Iannacci, Federico
f.iannacci@lse.ac.uk
The Social Psychology of Open Sourcing: the Linux case study
The second edition of the Oxford English Dictionary defines cognition in philosophical terms as 'the action or faculty of knowing taken in its widest sense, including sensation, perception, conception, etc. as distinguished from feeling and volition'. The third edition of the Collins English Dictionary provides a similar definition: cognition is 'the mental act or process by which knowledge is acquired including perception, intuition and reasoning'.
Considering that the Oxford English Dictionary expressively states that cognition refers to the action/ faculty of knowing in its widest sense we may well label cognition as a mental process of knowing including sensation, perception, conception, intuition and reasoning. Cognitive issues, thus, belong to the realm of sensation, perception, conception, intuition and reasoning.
Indeed a portion of this PhD dissertation may be seen as falling in this domain. Chapter three on loose coupling, for instance, may be seen as a chapter on reasoning to the extent that we associate reasoning with decision-making. Chapter four on managing processes, instead, may be conceived of as a chapter on sensation, perception and conception to the extent that we acknowledge that sensations, perceptions and conceptions are somehow anchored into our own beliefs and vice versa. Chapter five on bricolage, additionally, may be seen as a chapter on intuition to the extent that resourcefulness is associated with intuition.
Writing a PhD dissertation focussed on cognition is not an easy task because we are dealing with complex and abstract issues. Yet cognition is so far-reaching that it arguably involves the way we represent ourselves to ourselves, our interactions other than our own minds. The question though remains: how do we study cognition? The tentative answer is to study our interactions because they unfold through symbolic representations that are the product of our own minds. To be sure, this method is not boundary-less considering that we are to study cognition only from the outside (Luhmann 1995).
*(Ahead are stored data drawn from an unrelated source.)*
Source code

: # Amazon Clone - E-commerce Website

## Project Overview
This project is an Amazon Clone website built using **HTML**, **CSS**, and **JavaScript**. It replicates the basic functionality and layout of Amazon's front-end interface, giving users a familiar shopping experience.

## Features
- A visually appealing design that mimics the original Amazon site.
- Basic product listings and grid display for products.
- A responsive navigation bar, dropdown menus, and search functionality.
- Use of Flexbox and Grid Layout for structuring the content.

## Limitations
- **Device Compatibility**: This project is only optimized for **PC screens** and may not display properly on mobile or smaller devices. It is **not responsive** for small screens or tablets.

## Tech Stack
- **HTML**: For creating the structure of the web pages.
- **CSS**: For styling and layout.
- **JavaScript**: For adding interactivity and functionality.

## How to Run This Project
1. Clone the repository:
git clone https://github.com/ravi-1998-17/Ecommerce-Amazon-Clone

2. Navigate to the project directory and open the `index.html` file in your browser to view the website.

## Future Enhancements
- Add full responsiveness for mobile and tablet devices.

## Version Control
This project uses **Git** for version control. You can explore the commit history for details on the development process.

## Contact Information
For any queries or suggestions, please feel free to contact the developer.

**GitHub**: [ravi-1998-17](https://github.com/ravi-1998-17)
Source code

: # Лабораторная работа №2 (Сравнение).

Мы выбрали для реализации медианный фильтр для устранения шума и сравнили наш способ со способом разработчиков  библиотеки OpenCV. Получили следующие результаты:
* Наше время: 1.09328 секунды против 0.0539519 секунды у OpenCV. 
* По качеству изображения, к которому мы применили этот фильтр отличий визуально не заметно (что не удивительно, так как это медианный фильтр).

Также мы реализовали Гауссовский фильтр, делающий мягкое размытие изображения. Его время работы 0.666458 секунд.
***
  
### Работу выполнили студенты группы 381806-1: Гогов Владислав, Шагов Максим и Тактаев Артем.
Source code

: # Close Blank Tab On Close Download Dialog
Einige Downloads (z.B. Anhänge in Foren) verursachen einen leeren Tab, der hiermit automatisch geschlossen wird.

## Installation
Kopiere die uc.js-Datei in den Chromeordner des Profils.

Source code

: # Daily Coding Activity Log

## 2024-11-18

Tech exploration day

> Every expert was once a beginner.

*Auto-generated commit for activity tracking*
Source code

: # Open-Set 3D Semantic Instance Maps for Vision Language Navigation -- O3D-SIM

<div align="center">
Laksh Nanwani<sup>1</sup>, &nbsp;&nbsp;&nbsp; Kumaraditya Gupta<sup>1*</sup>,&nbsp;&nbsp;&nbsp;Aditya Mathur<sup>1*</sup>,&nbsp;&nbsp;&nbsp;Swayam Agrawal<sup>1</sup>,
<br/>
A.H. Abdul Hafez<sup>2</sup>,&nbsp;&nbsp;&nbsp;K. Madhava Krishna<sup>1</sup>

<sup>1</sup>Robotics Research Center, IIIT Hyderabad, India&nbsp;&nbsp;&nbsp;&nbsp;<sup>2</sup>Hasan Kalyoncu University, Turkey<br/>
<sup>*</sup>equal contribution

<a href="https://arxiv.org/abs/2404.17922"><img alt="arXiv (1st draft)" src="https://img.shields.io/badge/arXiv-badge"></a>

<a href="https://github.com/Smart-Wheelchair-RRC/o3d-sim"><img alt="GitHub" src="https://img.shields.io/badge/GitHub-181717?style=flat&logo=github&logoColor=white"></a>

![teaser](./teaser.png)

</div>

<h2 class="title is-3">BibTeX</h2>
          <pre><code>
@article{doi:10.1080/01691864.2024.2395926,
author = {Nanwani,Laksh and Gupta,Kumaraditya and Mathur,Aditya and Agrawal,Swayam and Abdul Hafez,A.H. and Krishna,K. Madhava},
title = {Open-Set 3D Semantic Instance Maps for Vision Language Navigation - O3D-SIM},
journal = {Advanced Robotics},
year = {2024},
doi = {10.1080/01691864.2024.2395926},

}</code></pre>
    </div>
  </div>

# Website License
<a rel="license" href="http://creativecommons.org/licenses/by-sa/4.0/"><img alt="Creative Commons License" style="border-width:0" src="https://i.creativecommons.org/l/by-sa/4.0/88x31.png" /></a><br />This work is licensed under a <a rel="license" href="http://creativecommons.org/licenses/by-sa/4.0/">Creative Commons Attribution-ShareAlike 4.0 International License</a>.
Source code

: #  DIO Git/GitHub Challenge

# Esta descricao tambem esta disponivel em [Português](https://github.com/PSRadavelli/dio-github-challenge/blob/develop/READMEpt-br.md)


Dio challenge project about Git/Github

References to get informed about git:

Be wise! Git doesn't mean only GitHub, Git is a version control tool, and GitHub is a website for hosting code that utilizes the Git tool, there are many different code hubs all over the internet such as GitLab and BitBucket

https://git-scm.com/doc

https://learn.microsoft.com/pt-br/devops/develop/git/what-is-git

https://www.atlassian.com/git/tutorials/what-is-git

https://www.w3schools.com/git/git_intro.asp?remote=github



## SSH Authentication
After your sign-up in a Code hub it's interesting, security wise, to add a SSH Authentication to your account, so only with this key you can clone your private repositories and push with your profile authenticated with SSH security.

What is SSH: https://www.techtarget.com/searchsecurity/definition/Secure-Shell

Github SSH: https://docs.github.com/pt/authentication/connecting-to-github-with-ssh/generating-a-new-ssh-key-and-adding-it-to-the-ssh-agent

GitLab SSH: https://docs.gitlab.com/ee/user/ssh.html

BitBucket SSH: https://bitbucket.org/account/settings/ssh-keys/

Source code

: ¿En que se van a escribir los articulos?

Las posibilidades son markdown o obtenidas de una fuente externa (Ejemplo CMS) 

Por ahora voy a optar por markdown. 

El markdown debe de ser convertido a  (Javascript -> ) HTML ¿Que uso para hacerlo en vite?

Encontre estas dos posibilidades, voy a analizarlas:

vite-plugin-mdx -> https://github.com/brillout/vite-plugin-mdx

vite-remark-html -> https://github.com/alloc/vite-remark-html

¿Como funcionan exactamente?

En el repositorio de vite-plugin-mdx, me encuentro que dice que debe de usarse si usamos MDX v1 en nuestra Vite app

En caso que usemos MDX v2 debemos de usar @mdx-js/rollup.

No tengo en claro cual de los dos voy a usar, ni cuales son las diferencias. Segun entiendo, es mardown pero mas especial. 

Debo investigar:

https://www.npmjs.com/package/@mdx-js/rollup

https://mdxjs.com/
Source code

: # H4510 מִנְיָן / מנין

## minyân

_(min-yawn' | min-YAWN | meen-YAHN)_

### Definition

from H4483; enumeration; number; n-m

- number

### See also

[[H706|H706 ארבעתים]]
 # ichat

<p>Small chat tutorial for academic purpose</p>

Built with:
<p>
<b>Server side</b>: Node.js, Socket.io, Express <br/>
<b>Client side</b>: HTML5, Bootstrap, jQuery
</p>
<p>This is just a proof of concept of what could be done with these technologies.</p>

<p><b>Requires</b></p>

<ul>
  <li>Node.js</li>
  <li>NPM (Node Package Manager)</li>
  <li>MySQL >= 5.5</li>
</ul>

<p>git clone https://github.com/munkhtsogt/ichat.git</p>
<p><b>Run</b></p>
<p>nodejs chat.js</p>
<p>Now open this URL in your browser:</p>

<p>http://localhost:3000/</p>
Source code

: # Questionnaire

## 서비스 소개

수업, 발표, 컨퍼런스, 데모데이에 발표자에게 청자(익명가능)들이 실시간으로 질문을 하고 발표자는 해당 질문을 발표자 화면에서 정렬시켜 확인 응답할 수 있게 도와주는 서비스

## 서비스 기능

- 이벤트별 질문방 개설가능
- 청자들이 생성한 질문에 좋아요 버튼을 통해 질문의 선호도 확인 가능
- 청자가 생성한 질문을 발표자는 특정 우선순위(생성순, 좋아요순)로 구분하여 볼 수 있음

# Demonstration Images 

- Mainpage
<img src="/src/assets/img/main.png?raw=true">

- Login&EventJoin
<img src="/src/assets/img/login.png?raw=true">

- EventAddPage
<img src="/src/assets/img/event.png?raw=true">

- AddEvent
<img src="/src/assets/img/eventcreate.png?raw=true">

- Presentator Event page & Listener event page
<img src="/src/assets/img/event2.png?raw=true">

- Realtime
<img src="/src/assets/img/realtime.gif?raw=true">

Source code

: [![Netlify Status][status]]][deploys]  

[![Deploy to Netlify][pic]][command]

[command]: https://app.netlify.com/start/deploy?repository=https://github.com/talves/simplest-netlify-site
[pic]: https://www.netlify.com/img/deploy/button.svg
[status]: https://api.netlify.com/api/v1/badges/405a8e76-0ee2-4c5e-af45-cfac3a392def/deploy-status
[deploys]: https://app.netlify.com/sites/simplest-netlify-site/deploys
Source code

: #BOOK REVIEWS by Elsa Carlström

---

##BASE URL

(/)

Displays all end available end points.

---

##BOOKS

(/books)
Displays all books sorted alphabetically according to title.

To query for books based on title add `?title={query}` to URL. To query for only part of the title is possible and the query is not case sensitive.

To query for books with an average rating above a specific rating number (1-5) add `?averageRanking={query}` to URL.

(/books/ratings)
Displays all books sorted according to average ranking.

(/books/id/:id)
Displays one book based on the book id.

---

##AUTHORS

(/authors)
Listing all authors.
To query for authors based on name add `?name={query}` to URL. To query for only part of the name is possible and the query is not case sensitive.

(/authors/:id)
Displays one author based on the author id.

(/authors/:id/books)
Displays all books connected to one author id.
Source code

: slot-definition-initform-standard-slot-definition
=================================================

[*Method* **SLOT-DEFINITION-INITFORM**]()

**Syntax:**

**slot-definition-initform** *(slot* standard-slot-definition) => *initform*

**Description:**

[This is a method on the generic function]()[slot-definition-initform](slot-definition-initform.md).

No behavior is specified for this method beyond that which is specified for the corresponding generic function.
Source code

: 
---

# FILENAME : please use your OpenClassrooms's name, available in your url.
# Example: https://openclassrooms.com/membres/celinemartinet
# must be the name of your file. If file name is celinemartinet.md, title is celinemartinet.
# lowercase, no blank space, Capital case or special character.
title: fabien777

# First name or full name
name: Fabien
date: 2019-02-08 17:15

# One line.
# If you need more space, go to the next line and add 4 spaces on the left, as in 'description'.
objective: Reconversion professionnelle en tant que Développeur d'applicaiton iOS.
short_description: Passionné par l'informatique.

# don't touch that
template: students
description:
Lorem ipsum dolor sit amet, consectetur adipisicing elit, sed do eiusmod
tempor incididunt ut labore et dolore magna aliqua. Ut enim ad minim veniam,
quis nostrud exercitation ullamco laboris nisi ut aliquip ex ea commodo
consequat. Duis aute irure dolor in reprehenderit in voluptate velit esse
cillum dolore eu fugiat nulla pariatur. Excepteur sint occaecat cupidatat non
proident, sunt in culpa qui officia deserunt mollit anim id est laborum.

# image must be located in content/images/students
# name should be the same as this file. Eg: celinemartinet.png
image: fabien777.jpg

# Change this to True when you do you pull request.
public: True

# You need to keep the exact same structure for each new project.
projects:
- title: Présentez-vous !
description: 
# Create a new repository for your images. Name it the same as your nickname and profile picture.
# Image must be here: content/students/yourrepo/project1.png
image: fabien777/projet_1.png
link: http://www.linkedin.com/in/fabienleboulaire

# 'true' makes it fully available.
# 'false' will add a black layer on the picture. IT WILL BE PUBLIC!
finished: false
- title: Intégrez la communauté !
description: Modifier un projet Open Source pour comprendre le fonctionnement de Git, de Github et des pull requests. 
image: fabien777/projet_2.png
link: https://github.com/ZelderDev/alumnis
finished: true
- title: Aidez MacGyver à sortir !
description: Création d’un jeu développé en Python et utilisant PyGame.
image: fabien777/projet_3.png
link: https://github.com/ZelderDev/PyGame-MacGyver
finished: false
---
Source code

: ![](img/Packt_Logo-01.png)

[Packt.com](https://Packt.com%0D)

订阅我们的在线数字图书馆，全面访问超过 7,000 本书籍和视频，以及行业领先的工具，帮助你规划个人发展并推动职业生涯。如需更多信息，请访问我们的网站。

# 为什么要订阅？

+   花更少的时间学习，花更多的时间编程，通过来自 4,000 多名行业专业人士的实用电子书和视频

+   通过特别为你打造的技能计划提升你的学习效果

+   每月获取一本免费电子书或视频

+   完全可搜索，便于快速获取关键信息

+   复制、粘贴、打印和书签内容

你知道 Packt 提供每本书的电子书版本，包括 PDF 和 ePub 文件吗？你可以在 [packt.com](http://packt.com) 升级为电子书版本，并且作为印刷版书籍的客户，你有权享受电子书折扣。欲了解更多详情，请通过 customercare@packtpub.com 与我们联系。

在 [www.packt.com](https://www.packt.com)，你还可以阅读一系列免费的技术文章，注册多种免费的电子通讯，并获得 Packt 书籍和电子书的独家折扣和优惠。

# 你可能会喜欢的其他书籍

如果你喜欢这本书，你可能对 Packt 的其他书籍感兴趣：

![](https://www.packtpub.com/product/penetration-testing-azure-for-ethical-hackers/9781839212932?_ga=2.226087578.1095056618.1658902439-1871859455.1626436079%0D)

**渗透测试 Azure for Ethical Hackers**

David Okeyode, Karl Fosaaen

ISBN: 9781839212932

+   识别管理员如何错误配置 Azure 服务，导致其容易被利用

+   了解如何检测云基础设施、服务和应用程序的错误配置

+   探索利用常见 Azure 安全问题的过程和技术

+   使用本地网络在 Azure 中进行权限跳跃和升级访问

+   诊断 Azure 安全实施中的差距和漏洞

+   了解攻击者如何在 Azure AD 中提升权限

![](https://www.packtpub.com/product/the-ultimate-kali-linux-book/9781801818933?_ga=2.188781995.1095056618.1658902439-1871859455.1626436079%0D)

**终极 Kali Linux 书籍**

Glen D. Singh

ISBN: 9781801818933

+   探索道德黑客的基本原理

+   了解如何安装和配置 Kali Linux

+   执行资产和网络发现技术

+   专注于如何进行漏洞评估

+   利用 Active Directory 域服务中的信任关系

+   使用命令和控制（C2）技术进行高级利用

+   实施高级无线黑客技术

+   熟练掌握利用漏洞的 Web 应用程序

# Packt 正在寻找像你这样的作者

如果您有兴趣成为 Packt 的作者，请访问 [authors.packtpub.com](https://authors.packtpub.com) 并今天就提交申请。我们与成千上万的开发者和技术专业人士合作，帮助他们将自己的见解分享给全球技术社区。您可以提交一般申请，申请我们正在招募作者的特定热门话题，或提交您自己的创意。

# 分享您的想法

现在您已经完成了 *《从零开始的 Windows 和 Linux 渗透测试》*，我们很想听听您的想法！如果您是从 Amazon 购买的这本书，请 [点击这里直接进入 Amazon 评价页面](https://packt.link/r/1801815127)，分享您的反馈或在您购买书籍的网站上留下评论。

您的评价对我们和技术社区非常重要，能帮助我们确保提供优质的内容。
The purpose of the opening chapter of the thesis, thus, is to describe the extant literature on open source and Linux to show its bias against cognition. Once this conceptual gap has been acknowledged, we describe the methodology we intend to pursue to address the associated cognitive issues. The following chapters, instead, track the interactive patterns characterising the Linux social practices and, subsequently, study their cognitive underpinnings at the 'reasoning, perception and intuition' level.